TRY IT
Whenever "NSSM" appears in a line, please copy that line from the data.

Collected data
* * *

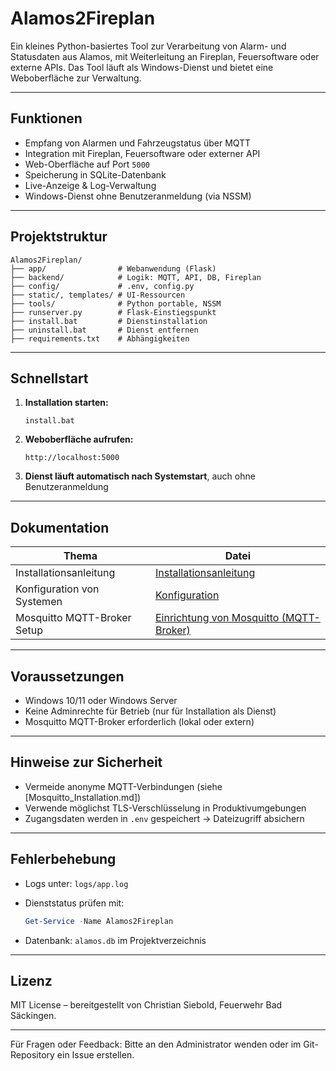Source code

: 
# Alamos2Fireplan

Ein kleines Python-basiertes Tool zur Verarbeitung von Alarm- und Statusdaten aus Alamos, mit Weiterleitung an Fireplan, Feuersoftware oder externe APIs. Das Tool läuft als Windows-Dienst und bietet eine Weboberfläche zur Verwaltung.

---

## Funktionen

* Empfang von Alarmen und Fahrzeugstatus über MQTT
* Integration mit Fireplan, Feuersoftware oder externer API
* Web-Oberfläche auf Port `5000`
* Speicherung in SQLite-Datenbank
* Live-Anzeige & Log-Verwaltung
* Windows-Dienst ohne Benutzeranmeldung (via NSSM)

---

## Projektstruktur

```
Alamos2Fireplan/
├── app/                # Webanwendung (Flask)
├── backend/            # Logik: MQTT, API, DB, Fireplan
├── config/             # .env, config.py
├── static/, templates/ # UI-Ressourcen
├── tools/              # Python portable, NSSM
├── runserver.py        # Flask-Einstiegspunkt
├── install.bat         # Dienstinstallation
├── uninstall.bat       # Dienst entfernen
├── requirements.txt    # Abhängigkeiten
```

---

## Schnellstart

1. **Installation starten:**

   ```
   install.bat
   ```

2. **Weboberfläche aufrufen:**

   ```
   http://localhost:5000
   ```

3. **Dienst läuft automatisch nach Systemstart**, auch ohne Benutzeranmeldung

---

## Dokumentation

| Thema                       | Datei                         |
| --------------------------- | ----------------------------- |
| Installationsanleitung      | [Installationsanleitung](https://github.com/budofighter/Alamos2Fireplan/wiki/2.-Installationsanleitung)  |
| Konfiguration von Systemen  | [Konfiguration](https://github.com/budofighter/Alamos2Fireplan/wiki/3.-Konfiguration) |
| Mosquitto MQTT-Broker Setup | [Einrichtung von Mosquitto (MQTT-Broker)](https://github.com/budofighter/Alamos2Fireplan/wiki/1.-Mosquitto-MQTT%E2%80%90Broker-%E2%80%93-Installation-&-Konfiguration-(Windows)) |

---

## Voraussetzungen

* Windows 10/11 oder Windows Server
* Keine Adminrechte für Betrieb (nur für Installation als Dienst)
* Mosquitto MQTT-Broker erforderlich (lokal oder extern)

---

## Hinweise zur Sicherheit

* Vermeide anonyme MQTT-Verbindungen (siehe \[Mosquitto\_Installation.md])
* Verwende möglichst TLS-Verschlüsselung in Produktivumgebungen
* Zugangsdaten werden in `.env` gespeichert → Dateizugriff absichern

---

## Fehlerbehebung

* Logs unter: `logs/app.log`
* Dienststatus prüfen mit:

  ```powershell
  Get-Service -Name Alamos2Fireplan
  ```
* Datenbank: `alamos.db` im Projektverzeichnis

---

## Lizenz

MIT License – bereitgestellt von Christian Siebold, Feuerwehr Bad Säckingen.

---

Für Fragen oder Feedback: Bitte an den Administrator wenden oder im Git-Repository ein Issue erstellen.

* * *

OUTPUT
* Windows-Dienst ohne Benutzeranmeldung (via NSSM)
├── tools/              # Python portable, NSSM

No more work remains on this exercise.